THE RECORDS:
↓↓↓

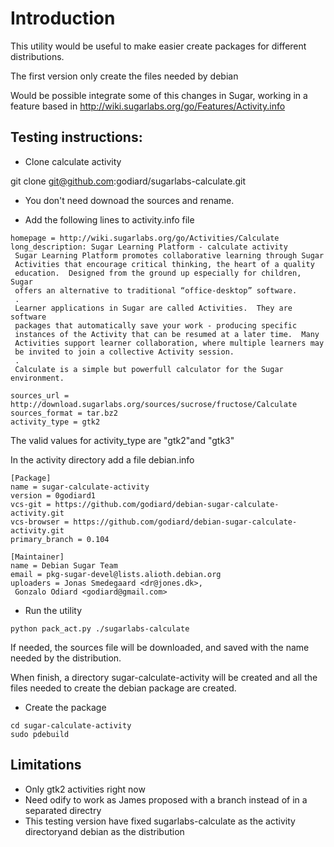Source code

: Introduction
============

This utility would be useful to make easier create packages
for different distributions.

The first version only create the files needed by debian

Would be possible integrate some of this changes in Sugar,
working in a feature based in http://wiki.sugarlabs.org/go/Features/Activity.info

Testing instructions:
--------------------

* Clone calculate activity

git clone git@github.com:godiard/sugarlabs-calculate.git

* You don't need downoad the sources and rename.

* Add the following lines to activity.info file

```
homepage = http://wiki.sugarlabs.org/go/Activities/Calculate
long_description: Sugar Learning Platform - calculate activity
 Sugar Learning Platform promotes collaborative learning through Sugar
 Activities that encourage critical thinking, the heart of a quality
 education.  Designed from the ground up especially for children, Sugar
 offers an alternative to traditional “office-desktop” software.
 .
 Learner applications in Sugar are called Activities.  They are software
 packages that automatically save your work - producing specific
 instances of the Activity that can be resumed at a later time.  Many
 Activities support learner collaboration, where multiple learners may
 be invited to join a collective Activity session.
 .
 Calculate is a simple but powerfull calculator for the Sugar environment.

sources_url = http://download.sugarlabs.org/sources/sucrose/fructose/Calculate
sources_format = tar.bz2
activity_type = gtk2
```
The valid values for activity_type are "gtk2"and "gtk3"

In the activity directory add a file debian.info

```
[Package]
name = sugar-calculate-activity
version = 0godiard1
vcs-git = https://github.com/godiard/debian-sugar-calculate-activity.git
vcs-browser = https://github.com/godiard/debian-sugar-calculate-activity.git
primary_branch = 0.104

[Maintainer]
name = Debian Sugar Team
email = pkg-sugar-devel@lists.alioth.debian.org
uploaders = Jonas Smedegaard <dr@jones.dk>,
 Gonzalo Odiard <godiard@gmail.com>
```

* Run the utility

```
python pack_act.py ./sugarlabs-calculate
```
If needed, the sources file will be downloaded, and saved with the name needed by the distribution.

When finish, a directory sugar-calculate-activity will be created and all the files needed to create the debian package are created.

* Create the package

```
cd sugar-calculate-activity
sudo pdebuild
```

Limitations
-----------

* Only gtk2 activities right now
* Need odify to work as James proposed with a branch instead of in a separated directry
* This testing version have fixed sugarlabs-calculate as the activity directoryand debian as the distribution
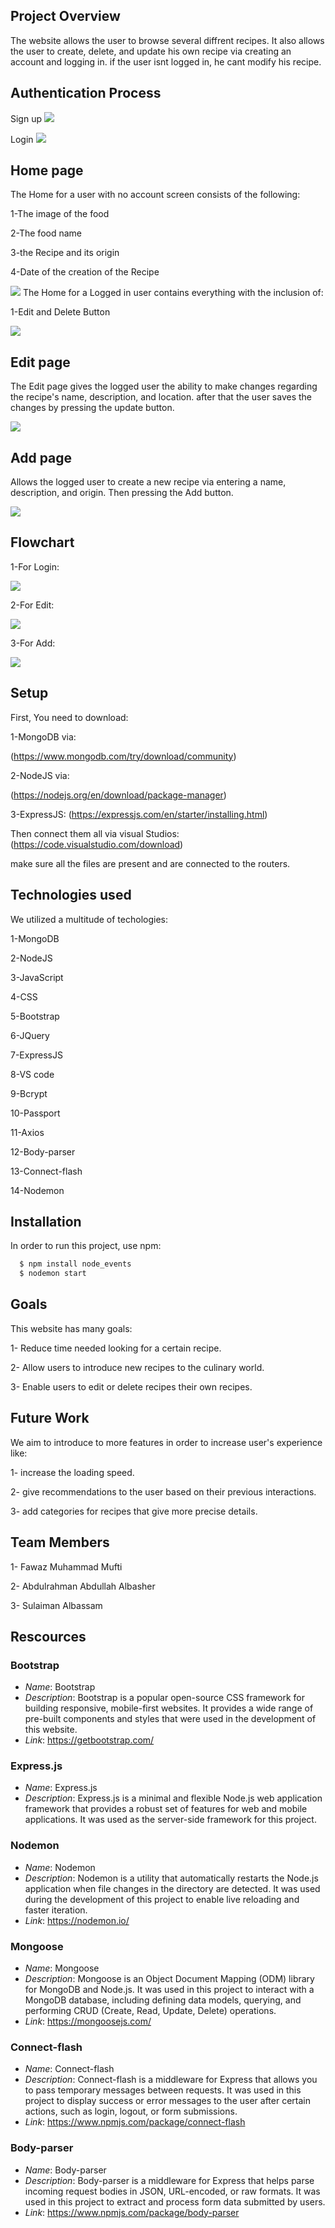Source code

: 
## Project Overview

The website allows the user to browse several diffrent recipes. It also allows the user to create, delete, and update his own recipe via creating an account and logging in. if the user isnt logged in, he cant modify his recipe.


## Authentication Process
 
Sign up
![](https://github.com/ABDULLRAHMAN7/Web-development-project/assets/122542486/10628603-cda9-40af-9336-c54dc77c4fe3)

Login
![](https://github.com/ABDULLRAHMAN7/Web-development-project/assets/122542486/a708b21d-d5f8-4ea5-8b20-00e6c584552e)
## Home page

The Home for a user with no account screen consists of the following:

1-The image of the food

2-The food name

3-the Recipe and its origin

4-Date of the creation of the Recipe

![](https://github.com/ABDULLRAHMAN7/Web-development-project/assets/122542486/ce83a919-6db7-4ff6-ad0f-695866a8e924)
The Home for a Logged in user contains everything with the inclusion of:

1-Edit and Delete Button

![](https://github.com/ABDULLRAHMAN7/Web-development-project/assets/122542486/859bd8d0-f564-4737-aa15-71d4b4e2c1c2)
## Edit page

The Edit page gives the logged user the ability to make changes regarding the recipe's name, description, and location. after that the user saves the changes by pressing the update button.

![](https://github.com/ABDULLRAHMAN7/Web-development-project/assets/122542486/bc45f4cb-f3a1-4c42-ab7e-e56c1a373251)

## Add page

Allows the logged user to create a new recipe via entering a name, description, and origin. Then pressing the Add button.


![](https://github.com/ABDULLRAHMAN7/Web-development-project/assets/122542486/2ae3e39e-850e-4841-b953-87398e84a093)

## Flowchart

1-For Login:

![](https://github.com/ABDULLRAHMAN7/Web-development-project/assets/122542486/64551c9e-29d1-474f-831b-b98e9c8602d3)

2-For Edit:

![](https://github.com/ABDULLRAHMAN7/Web-development-project/assets/122542486/6bd3293e-16c6-48a6-a2fa-5eb3a9150449)

3-For Add:

![](https://github.com/ABDULLRAHMAN7/Web-development-project/assets/122542486/10250043-2599-49aa-b137-d8d29903fcb2)

## Setup

First, You need to download:

1-MongoDB via:

(https://www.mongodb.com/try/download/community)

2-NodeJS via:

(https://nodejs.org/en/download/package-manager)

3-ExpressJS:
(https://expressjs.com/en/starter/installing.html)

Then connect them all via visual Studios:
(https://code.visualstudio.com/download)


make sure all the files are present and are connected to the routers.





## Technologies used

We utilized a multitude of techologies:

1-MongoDB

2-NodeJS

3-JavaScript

4-CSS

5-Bootstrap

6-JQuery

7-ExpressJS

8-VS code

9-Bcrypt

10-Passport

11-Axios

12-Body-parser

13-Connect-flash

14-Nodemon


## Installation

In order to run this project, use npm:

```bash
  $ npm install node_events
  $ nodemon start
```
    
## Goals

This website has many goals:

1- Reduce time needed looking for a certain recipe.

2- Allow users to introduce new recipes to the culinary world.

3- Enable users to edit or delete recipes their own recipes.

## Future Work

We aim to introduce to more features in order to increase user's experience like:

1- increase the loading speed.

2- give recommendations to the user based on their previous interactions.

3- add categories for recipes that give more precise details.

## Team Members

1- Fawaz Muhammad Mufti

2- Abdulrahman Abdullah Albasher

3- Sulaiman Albassam

## Rescources

### Bootstrap
- *Name*: Bootstrap
- *Description*: Bootstrap is a popular open-source CSS framework for building responsive, mobile-first websites. It provides a wide range of pre-built components and styles that were used in the development of this website.
- *Link*: https://getbootstrap.com/

### Express.js
- *Name*: Express.js
- *Description*: Express.js is a minimal and flexible Node.js web application framework that provides a robust set of features for web and mobile applications. It was used as the server-side framework for this project.

### Nodemon
- *Name*: Nodemon
- *Description*: Nodemon is a utility that automatically restarts the Node.js application when file changes in the directory are detected. It was used during the development of this project to enable live reloading and faster iteration.
- *Link*: https://nodemon.io/

### Mongoose
- *Name*: Mongoose
- *Description*: Mongoose is an Object Document Mapping (ODM) library for MongoDB and Node.js. It was used in this project to interact with a MongoDB database, including defining data models, querying, and performing CRUD (Create, Read, Update, Delete) operations.
- *Link*: https://mongoosejs.com/

### Connect-flash
- *Name*: Connect-flash
- *Description*: Connect-flash is a middleware for Express that allows you to pass temporary messages between requests. It was used in this project to display success or error messages to the user after certain actions, such as login, logout, or form submissions.
- *Link*: https://www.npmjs.com/package/connect-flash

 ### Body-parser
- *Name*: Body-parser
- *Description*: Body-parser is a middleware for Express that helps parse incoming request bodies in JSON, URL-encoded, or raw formats. It was used in this project to extract and process form data submitted by users.
- *Link*: https://www.npmjs.com/package/body-parser


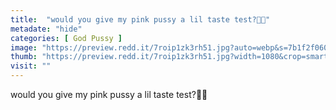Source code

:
 ```yaml
---
title:  "would you give my pink pussy a lil taste test?🥺👅"
metadate: "hide"
categories: [ God Pussy ]
image: "https://preview.redd.it/7roip1zk3rh51.jpg?auto=webp&s=7b1f2f06031048901dd4568c9795576b74f04d65"
thumb: "https://preview.redd.it/7roip1zk3rh51.jpg?width=1080&crop=smart&auto=webp&s=544f09fe5029030089d4cba0166031abb4c43b37"
visit: ""
---
```

would you give my pink pussy a lil taste test?🥺👅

↑↑↑

REQUIRED WORK: There is a line with "- *Name*: Express.js" and a line with "- *Name*: Nodemon" above. Copy exactly those two lines and all lines between them, with nothing else.

EXERCISE ANSWER:
- *Name*: Express.js
- *Description*: Express.js is a minimal and flexible Node.js web application framework that provides a robust set of features for web and mobile applications. It was used as the server-side framework for this project.

### Nodemon
- *Name*: Nodemon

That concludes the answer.